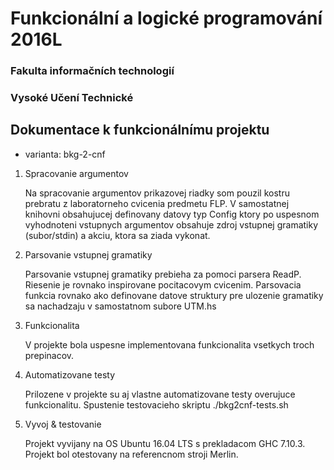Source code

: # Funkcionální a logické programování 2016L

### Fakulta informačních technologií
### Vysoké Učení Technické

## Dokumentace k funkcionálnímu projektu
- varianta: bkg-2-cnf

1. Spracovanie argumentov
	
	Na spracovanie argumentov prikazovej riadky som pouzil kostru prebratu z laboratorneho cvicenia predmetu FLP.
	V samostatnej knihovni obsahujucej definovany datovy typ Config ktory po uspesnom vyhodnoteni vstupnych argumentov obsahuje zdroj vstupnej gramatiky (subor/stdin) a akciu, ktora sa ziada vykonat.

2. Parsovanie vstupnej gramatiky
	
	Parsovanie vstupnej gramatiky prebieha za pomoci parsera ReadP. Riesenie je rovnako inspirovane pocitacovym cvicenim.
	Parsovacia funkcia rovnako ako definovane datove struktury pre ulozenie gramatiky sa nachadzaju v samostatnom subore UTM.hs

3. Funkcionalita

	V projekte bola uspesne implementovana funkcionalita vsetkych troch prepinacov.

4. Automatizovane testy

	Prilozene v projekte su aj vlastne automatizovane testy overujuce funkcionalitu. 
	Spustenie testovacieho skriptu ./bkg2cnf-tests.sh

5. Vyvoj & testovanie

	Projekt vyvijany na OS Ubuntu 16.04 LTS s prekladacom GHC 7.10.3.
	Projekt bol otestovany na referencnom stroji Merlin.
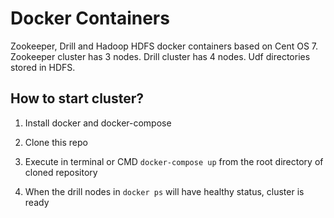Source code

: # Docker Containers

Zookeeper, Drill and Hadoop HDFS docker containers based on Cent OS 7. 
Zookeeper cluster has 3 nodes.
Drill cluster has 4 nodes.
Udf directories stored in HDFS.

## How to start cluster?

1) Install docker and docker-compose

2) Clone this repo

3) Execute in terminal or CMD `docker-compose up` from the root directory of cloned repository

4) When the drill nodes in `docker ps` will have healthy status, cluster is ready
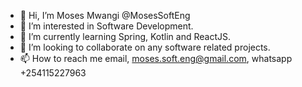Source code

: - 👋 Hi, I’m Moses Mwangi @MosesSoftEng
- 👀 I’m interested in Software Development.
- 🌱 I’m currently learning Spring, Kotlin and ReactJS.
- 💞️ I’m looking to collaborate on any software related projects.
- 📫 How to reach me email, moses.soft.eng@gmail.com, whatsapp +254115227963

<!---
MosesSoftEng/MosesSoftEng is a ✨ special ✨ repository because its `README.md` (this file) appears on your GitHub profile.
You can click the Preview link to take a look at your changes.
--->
**********
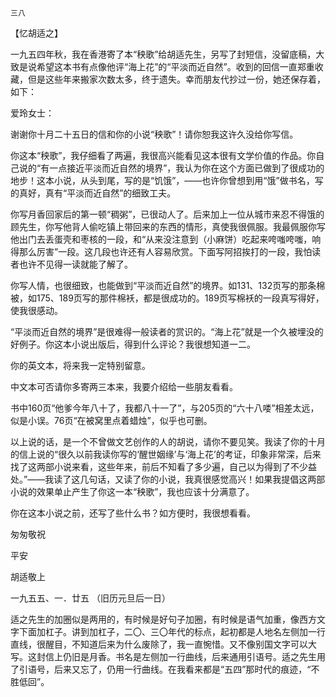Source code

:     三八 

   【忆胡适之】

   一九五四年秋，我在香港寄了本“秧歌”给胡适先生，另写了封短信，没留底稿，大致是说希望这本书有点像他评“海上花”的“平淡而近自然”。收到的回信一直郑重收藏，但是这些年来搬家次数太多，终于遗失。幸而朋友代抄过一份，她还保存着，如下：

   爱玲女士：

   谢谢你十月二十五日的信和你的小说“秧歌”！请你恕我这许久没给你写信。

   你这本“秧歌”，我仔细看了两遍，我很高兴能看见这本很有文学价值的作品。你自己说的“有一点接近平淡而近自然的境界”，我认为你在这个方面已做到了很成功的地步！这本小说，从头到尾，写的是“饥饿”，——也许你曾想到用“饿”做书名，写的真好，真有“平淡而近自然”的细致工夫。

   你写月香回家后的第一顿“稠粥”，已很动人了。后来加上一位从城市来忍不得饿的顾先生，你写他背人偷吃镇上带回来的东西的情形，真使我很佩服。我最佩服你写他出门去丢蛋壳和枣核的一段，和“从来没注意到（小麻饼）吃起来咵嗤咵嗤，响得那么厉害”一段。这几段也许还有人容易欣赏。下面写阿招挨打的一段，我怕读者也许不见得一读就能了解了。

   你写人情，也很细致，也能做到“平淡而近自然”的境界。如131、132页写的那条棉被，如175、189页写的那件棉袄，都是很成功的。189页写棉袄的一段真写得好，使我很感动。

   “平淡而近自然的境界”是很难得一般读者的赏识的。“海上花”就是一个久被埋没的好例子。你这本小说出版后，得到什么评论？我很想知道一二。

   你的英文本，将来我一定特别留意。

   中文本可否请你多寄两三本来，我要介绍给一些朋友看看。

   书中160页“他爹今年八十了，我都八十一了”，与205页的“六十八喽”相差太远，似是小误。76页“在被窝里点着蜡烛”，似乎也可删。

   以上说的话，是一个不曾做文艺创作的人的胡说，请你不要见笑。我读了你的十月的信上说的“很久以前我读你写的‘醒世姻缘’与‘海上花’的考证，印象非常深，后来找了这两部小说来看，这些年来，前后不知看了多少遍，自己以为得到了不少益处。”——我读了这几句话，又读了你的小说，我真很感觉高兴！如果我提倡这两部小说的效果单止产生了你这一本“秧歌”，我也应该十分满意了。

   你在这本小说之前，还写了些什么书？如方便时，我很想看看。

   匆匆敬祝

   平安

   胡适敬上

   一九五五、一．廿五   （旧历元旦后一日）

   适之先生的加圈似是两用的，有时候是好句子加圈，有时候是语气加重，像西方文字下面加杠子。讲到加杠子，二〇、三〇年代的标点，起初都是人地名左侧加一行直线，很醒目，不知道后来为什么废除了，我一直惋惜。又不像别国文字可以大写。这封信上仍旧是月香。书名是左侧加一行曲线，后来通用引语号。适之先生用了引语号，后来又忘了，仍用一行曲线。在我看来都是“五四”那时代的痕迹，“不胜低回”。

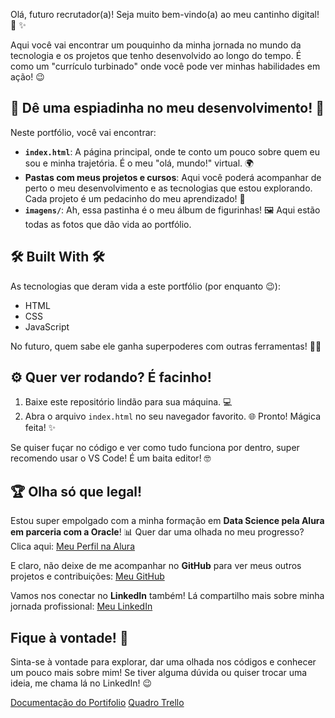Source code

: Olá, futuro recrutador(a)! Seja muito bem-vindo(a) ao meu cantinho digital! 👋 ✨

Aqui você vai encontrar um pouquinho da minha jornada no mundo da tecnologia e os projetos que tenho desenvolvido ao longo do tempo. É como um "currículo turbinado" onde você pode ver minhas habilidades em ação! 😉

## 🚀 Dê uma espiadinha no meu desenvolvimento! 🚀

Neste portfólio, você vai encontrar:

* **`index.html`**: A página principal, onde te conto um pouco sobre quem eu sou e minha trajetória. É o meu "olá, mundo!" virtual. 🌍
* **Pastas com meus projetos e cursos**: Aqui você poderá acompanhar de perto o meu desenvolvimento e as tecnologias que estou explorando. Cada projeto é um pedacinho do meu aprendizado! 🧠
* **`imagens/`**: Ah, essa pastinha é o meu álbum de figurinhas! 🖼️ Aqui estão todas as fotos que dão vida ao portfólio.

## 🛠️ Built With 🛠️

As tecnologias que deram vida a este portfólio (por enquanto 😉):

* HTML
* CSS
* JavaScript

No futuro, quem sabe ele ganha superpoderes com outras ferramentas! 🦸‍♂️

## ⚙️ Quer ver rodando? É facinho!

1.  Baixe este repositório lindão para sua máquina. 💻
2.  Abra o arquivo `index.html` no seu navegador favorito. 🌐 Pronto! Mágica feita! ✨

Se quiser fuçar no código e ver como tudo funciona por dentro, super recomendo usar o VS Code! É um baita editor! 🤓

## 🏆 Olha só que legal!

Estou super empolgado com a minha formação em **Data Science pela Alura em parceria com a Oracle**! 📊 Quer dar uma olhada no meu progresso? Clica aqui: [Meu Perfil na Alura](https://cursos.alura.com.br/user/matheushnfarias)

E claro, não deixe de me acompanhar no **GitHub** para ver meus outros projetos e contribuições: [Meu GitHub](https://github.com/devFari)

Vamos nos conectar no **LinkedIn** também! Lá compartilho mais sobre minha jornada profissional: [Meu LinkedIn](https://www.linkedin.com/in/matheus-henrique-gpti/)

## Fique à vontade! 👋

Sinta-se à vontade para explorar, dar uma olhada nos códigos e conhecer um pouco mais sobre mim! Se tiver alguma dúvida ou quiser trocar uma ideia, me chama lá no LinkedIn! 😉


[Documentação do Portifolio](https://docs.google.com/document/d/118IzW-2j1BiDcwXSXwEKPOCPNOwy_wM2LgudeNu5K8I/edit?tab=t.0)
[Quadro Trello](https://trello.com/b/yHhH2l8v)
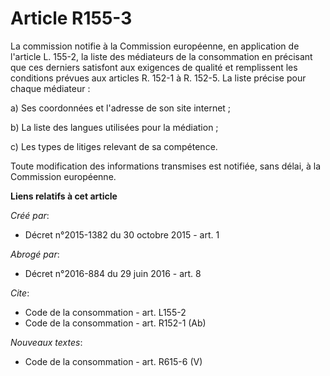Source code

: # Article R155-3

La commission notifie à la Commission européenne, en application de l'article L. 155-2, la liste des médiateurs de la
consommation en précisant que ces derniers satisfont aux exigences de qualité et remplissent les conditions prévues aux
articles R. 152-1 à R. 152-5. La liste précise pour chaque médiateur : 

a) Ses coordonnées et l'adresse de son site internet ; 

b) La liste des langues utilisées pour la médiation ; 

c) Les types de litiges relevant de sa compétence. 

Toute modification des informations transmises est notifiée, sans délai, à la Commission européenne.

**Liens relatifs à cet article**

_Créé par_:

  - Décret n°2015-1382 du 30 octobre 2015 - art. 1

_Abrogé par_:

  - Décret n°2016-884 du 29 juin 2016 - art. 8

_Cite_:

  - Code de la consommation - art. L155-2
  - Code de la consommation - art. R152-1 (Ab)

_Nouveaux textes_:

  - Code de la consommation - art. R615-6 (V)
**********
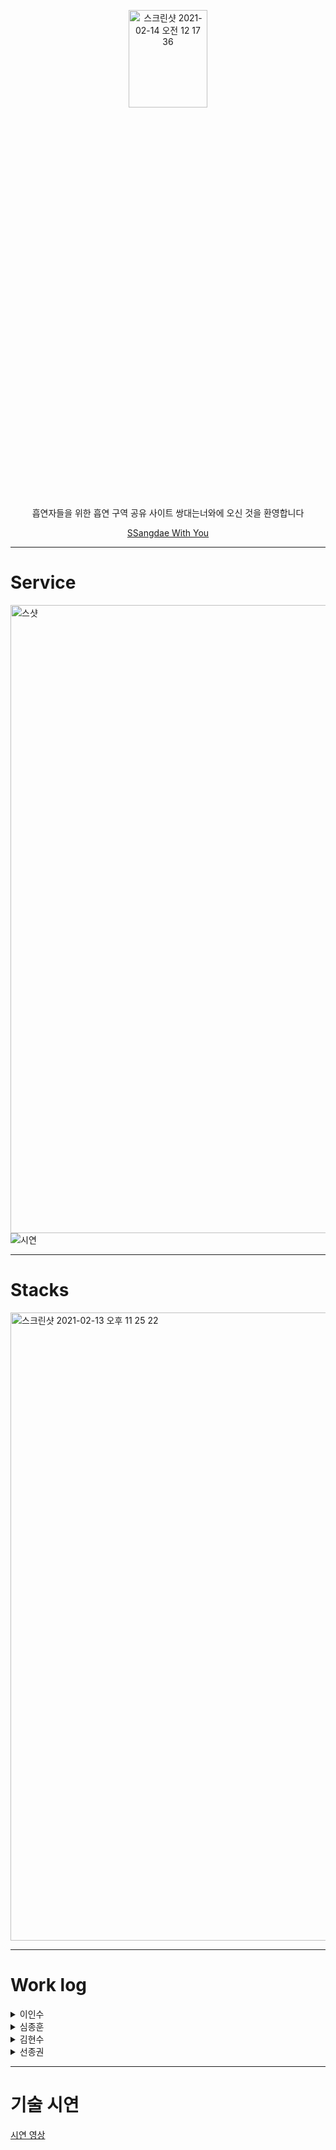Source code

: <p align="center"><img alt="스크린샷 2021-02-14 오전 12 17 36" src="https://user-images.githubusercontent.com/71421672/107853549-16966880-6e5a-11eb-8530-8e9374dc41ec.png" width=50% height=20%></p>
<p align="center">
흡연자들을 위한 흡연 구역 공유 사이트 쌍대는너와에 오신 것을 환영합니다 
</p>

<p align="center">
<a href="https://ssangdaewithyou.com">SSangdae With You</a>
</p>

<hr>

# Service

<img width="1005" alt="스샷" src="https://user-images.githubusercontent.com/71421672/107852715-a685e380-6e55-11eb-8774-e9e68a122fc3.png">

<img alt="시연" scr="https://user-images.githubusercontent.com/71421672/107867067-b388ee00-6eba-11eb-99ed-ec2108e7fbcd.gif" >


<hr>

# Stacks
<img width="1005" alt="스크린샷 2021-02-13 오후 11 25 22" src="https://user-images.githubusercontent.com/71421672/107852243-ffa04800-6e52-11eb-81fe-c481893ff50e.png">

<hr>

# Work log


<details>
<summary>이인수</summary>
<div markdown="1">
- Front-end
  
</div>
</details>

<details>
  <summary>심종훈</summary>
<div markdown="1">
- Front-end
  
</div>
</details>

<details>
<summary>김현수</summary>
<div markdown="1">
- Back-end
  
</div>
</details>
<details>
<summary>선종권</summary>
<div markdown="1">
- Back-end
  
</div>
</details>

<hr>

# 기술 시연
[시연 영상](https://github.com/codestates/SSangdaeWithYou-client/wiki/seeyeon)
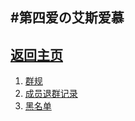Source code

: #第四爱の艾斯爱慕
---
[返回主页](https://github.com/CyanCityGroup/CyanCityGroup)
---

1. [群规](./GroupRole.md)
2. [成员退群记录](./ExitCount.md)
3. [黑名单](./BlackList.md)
**********
TASK GOAL - Every line in the records above that contains the word "cluster" is to be copied out.

PROBLEM SOLUTION -
Zookeeper cluster has 3 nodes.
Drill cluster has 4 nodes.
## How to start cluster?
4) When the drill nodes in `docker ps` will have healthy status, cluster is ready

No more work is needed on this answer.